The fan in our bedroom has five power settings. Turning the little white knob to Levels 1-3 do nothing discernible, save getting the thing to ever so slighty rotate in a wobbly fashion. Level 4 however, begins to inspire hope as the big wooden blades begin spinning at a speed just about good enough to get a bit of a breeze going.
But Level 5...whoa...you have to be ready for level 5. That's a whole different ball game. (One gamely wonders if there isn't in fact a 'missing' level 4.5 that the factory was too cheap to produce?)
For if you notch it up to Level 5 you feel like you're in the midst of a small hurricane. No wonder we have either Egg or Dumps creeping in to kip with us each night in our sweaty sandy cardboard bed. They must wake up thinking they're in the opening scene of Wizard of Oz and hightail it to the safety of the 'Mama-Dada bed', scared out of their wits.

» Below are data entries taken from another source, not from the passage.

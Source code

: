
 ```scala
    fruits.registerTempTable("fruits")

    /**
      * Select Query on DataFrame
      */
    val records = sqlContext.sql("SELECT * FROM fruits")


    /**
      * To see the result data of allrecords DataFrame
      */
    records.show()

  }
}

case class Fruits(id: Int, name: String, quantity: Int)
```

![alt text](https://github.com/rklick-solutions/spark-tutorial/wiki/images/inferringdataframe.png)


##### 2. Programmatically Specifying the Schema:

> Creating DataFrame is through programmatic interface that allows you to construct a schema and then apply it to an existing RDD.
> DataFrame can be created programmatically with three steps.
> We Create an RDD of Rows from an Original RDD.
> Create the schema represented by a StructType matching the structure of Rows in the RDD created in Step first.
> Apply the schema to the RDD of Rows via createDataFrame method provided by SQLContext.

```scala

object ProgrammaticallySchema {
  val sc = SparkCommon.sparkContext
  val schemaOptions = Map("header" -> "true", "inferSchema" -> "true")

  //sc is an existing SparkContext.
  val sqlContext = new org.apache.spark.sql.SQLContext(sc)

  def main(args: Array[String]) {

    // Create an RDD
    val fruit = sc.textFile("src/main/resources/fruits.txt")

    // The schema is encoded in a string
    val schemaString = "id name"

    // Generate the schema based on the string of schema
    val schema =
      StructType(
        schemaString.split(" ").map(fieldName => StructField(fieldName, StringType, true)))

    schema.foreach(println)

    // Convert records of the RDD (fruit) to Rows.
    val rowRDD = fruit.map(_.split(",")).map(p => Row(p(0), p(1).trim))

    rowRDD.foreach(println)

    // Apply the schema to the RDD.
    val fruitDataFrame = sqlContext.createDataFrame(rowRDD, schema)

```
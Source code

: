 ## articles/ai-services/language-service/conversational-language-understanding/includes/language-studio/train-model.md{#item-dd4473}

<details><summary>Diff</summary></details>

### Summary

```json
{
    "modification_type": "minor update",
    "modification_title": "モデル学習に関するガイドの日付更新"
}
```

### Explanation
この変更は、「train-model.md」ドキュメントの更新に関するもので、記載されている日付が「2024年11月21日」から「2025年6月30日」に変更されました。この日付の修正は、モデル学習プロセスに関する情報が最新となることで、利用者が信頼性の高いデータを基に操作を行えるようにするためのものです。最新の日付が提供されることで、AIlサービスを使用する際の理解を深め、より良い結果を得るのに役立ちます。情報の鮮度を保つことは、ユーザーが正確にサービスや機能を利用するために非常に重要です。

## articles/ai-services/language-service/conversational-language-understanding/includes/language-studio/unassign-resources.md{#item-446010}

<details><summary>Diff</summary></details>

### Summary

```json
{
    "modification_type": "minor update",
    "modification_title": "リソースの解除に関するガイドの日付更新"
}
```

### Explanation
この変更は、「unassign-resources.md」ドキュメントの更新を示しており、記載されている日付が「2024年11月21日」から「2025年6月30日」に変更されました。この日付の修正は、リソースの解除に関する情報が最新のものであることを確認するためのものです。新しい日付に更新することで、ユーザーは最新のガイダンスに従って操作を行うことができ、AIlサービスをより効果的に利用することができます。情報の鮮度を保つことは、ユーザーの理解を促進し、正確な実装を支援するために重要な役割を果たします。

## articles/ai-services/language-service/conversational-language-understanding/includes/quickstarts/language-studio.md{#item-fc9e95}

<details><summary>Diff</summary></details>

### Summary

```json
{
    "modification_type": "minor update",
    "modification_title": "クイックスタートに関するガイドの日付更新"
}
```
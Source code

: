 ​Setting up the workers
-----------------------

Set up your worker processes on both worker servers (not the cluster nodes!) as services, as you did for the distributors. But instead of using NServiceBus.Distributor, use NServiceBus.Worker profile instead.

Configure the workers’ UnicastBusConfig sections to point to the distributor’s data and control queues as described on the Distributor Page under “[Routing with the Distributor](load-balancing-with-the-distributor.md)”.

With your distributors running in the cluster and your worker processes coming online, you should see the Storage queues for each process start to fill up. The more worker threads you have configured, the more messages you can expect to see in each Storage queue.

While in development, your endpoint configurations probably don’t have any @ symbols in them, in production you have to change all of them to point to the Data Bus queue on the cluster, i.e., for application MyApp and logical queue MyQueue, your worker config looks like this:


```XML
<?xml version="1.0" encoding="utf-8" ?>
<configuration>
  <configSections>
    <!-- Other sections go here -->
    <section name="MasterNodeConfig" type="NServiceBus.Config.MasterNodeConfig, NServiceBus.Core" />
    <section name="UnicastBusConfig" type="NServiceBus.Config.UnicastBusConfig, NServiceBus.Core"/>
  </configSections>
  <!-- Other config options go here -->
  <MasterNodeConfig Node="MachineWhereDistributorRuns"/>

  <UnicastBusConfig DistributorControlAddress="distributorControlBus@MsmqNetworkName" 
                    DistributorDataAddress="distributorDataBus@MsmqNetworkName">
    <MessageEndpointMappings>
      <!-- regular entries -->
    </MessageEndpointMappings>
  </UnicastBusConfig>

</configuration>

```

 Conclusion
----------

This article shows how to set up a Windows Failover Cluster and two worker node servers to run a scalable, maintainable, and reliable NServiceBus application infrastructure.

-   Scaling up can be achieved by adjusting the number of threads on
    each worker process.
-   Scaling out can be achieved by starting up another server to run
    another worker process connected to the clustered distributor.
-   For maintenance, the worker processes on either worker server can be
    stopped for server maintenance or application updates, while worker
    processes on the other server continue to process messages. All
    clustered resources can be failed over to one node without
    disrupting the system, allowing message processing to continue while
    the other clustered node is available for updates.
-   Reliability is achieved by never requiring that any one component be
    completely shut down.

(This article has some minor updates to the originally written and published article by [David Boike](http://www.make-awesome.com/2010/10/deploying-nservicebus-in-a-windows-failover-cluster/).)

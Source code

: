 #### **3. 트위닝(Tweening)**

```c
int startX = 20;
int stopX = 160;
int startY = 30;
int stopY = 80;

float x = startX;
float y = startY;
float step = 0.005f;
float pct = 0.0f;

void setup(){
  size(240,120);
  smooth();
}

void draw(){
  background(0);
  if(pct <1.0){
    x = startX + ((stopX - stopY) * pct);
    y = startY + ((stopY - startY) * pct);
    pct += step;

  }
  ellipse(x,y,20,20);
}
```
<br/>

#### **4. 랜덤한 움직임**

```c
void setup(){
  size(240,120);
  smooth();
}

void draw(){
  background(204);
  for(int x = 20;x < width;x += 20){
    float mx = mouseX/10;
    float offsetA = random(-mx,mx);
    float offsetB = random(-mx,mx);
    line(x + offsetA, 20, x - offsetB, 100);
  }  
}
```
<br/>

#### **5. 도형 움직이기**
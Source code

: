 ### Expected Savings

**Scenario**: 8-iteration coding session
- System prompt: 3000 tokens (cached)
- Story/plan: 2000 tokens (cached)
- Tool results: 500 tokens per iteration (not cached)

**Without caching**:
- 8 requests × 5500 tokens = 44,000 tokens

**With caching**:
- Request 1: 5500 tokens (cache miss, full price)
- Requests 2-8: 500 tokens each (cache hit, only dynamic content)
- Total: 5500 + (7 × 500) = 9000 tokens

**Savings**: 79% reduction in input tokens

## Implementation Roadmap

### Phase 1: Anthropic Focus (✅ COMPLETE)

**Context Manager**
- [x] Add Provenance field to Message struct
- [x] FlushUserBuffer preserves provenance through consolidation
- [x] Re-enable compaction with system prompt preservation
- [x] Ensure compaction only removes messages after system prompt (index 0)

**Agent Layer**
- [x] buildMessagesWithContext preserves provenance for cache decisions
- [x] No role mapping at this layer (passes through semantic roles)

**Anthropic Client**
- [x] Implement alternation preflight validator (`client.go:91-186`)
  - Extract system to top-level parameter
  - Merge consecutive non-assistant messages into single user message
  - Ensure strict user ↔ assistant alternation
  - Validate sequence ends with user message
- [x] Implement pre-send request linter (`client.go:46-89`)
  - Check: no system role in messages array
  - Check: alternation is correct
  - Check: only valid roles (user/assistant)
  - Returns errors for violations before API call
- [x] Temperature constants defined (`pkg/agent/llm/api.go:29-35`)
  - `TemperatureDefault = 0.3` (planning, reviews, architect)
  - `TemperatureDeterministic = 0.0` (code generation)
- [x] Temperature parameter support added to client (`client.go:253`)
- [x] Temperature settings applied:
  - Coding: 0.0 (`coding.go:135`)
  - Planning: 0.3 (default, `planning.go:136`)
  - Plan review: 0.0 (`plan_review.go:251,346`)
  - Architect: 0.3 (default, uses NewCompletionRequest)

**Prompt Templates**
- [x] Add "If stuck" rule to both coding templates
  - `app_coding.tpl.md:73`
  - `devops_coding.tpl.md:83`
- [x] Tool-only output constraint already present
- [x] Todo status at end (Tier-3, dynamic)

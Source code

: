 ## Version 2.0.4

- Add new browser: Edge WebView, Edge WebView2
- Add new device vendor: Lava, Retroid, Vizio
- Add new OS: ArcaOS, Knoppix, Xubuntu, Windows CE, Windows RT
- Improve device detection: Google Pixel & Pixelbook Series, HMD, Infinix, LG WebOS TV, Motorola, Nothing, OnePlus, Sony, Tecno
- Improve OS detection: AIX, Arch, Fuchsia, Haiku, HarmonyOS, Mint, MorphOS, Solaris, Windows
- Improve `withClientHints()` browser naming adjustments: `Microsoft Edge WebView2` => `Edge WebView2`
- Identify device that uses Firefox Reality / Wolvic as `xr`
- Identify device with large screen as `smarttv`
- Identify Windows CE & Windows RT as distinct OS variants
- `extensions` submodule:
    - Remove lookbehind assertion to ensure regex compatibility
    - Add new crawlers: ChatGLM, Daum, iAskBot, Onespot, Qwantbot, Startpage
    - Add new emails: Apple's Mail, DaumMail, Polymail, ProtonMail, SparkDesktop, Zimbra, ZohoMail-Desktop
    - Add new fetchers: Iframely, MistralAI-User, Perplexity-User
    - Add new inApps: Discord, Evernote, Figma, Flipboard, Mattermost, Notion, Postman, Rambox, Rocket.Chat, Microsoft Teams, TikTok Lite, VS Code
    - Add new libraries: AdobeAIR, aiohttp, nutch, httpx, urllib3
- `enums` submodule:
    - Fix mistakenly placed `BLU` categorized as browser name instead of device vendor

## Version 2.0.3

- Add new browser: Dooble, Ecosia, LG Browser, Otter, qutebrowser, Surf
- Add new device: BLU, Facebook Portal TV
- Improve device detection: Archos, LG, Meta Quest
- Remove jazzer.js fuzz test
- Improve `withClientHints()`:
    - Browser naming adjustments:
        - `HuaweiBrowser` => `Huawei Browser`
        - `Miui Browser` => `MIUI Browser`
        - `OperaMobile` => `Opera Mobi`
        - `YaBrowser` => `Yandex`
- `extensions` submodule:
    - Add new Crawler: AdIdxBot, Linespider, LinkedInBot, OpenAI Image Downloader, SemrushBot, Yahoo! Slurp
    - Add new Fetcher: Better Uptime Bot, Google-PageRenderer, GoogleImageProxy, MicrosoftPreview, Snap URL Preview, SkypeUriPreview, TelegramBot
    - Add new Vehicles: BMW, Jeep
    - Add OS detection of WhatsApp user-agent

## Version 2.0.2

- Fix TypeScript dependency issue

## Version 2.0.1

For that's how I feel when I wake nightly to the frantic whirring and discover several bodies in our overcrowded bed. I have to turn it down a notch to Level 4 in order to get back to sleep and subsequently just have to deal with the humidity which creeps quickly back in. Frankly, it's a matter of choosing between a mellow but essentially ineffective Level 4 - or really going for it on Level 5 and hoping you're exhausted enough to sleep through the racket.
Last night there were several long power cuts. The husband was out on the beach somewhere procuring 'dinner' to bring home to us, but given the 2+ hours excursion (and remember we live across the road from the beach) I have my suspicions that he wasn't simply on a food run...but whatever :)
At any rate, the boys had been watching Indian cartoons (blue-skinned deities cavorting around in forests - provoking all sorts of questions later from my Sunday School attending 5 year old who had frankly been under the impression that there was only one God, and that He was neither blue, nor took the form of a monkey or an elephant). Then the power suddenly went out, the tv clicked off, and we were submerged into the blackest of blackness.
I felt my way to the kitchen and lit some candles I keep on the ledge for such emergencies, then gathered the boys into my room to listen to songs on itunes on my laptop. I had the brainwave of turning the trippy 'visualiser' option on, and kept them mesmorised for a good half hour with that. I even had an appreciative audience for some of my music and we happily passed away the next long while until Dada rocked up with soggy bags of fragrant slop which I suppose constituted 'din-dins'.
After a brief respite of light - and most importantly...working FANS! - the power again went off and dripping with perspiration I couldn't sleep so brought my laptop into bed and proceeded to watch one of the pirated films I bought on the beach for a quid, while the husband snored oblivious on the outer perimeter of the bed.
For Dumpie had decided it was also too hot to sleep, and armed with his little cow torch he waddled into our room, snuggled in between the husband and I, and was content to watch the movie snuggled up to me despite being deprived of sound (I had earphones on) until he finally passed on in a puddle of soft flesh and dimples beside me.
I was aware of the husband up several times throughout the night, tapping away on his computer, and obviously too hot to sleep without the aid of a fan. I recall awaking from a dream where I was at Glastonbury, cavorting around backstage with Lily Allan of all people and being force fed magic mushrooms.
I was none to pleased to discover that instead of downing vodka shots with rock n' roll royalty somewhere in the fields of merry old England, I was instead jammed up against the wall in a too small bed not Dumpie but now Egg sidled up against me and doing some serious damage to my right thigh with all his noctural kicking.
This night of hell was rounded off nicely when this morning the husband awoke to discover that he'd left our front gate open and the dogs had stolen one of his precious 'bicycle-riding shoes'. He stormed and stomped about in a bit of a 'Rumplestiltkskin-esque' rage with the remaining shoe held aloft, shoving it in the dogs faces, with no luck for the better part of an hour.
Finally, our lovely landlady (who I suspect knows better English than we give her credit for, and just may have heard my husband muttering about the potential torture he'd like to inflict on whichever bloody dog took his precious shoe) came over with a triumphant grin, holding up the missing shoe which she had found undamaged in the brush nearby.
So now peace has been restored to our household. All is now well and as it should be in our little neck of the woods. The husband has happily ridden off for his daily bike ride, feeling like the luckiest man on earth. I have had my morning coffee (grounds and all) and the monsters are both in school for the next few hours.
All that remains is to fix the hatchet job I made of my fringe in a moment of heat-inspired madness yesterday when I took to my hair with Dumpie's Crayola 'Kiddie Scissors'.